Provided records →
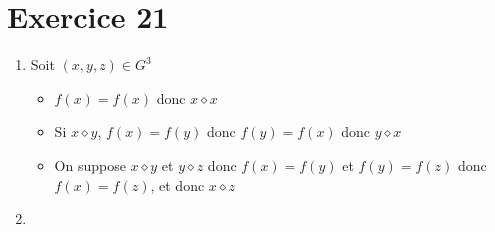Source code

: \part{Exercice 21}

\begin{enumerate}
	\section{Préliminaires}
	\item Soit $(x,y,z) \in G^3$

		\begin{itemize}
			\item $f(x) = f(x)$ donc $x \diamond x$
			\item Si $x \diamond y$, $f(x) = f(y)$ donc $f(y) = f(x)$ donc $y \diamond x$
			\item On suppose $x \diamond y$ et $y \diamond z$ donc $f(x) = f(y)$ et $f(y) = f(z)$ donc $f(x) = f(z)$, et donc $x \diamond z$
		\end{itemize}
	\item 
\end{enumerate}
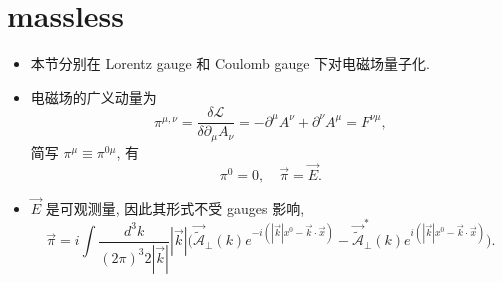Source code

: \section{massless}
\begin{itemize}
	\item 本节分别在 Lorentz gauge 和 Coulomb gauge 下对电磁场量子化.
	
	\item 电磁场的广义动量为
	\begin{equation}
		\pi^{\mu, \nu} = \frac{\delta \mathcal{L}}{\delta \partial_\mu A_\nu} = - \partial^\mu A^\nu + \partial^\nu A^\mu = F^{\nu \mu},
	\end{equation}
	简写 $\pi^\mu \equiv \pi^{0 \mu}$, 有
	\begin{equation}
		\pi^0 = 0, \quad \vec{\pi} = \vec{E}.
	\end{equation}
	
	\item $\vec{E}$ 是可观测量, 因此其形式不受 gauges 影响,
	\begin{equation}
		\vec{\pi} = i \int \frac{d^3 k}{(2 \pi)^3 2 |\vec{k}|} |\vec{k}| \Big( \vec{\tilde{\mathcal{A}}}_\perp(k) e^{- i (|\vec{k}| x^0 - \vec{k} \cdot \vec{x})} - \vec{\tilde{\mathcal{A}}}^*_\perp(k) e^{i (|\vec{k}| x^0 - \vec{k} \cdot \vec{x})} \Big).
	\end{equation}
\end{itemize}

What is needed → An exact copy of the material is required, minus the pictures.

Solution for this problem →
Source code

: \part{Exercice 21}

\begin{enumerate}
	\section{Préliminaires}
	\item Soit $(x,y,z) \in G^3$

		\begin{itemize}
			\item $f(x) = f(x)$ donc $x \diamond x$
			\item Si $x \diamond y$, $f(x) = f(y)$ donc $f(y) = f(x)$ donc $y \diamond x$
			\item On suppose $x \diamond y$ et $y \diamond z$ donc $f(x) = f(y)$ et $f(y) = f(z)$ donc $f(x) = f(z)$, et donc $x \diamond z$
		\end{itemize}
	\item 
\end{enumerate}
Source code

: \section{massless}
\begin{itemize}
	\item 本节分别在 Lorentz gauge 和 Coulomb gauge 下对电磁场量子化.
	
	\item 电磁场的广义动量为
	\begin{equation}
		\pi^{\mu, \nu} = \frac{\delta \mathcal{L}}{\delta \partial_\mu A_\nu} = - \partial^\mu A^\nu + \partial^\nu A^\mu = F^{\nu \mu},
	\end{equation}
	简写 $\pi^\mu \equiv \pi^{0 \mu}$, 有
	\begin{equation}
		\pi^0 = 0, \quad \vec{\pi} = \vec{E}.
	\end{equation}
	
	\item $\vec{E}$ 是可观测量, 因此其形式不受 gauges 影响,
	\begin{equation}
		\vec{\pi} = i \int \frac{d^3 k}{(2 \pi)^3 2 |\vec{k}|} |\vec{k}| \Big( \vec{\tilde{\mathcal{A}}}_\perp(k) e^{- i (|\vec{k}| x^0 - \vec{k} \cdot \vec{x})} - \vec{\tilde{\mathcal{A}}}^*_\perp(k) e^{i (|\vec{k}| x^0 - \vec{k} \cdot \vec{x})} \Big).
	\end{equation}
\end{itemize}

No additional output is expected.